*Stored data:*
--------------------------------
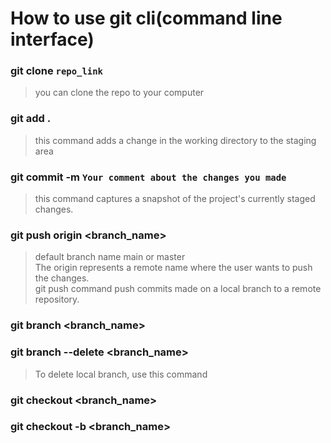 # How to use git cli(command line interface)

### git clone `repo_link`
> you can clone the repo to your computer

### git add .
>this command adds a change in the working directory to the staging area

### git commit -m `Your comment about the changes you made`
>this command captures a snapshot of the project's currently staged changes. 

### git push origin <branch_name>
 >default branch name main or master  
 The origin represents a remote name where the user wants to push the changes.  
 git push command push commits made on a local branch to a remote repository.  

### git branch <branch_name>

### git branch --delete <branch_name>
 > To delete local branch, use this command
 
### git checkout <branch_name>

### git checkout -b <branch_name>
--------------------------------
*To do:*
For this answer, return word for word the lines from the first line of the records through the line containing "the staging area". Omit the pictures.

*Your solution:*
 # How to use git cli(command line interface)

### git clone `repo_link`
> you can clone the repo to your computer

### git add .
>this command adds a change in the working directory to the staging area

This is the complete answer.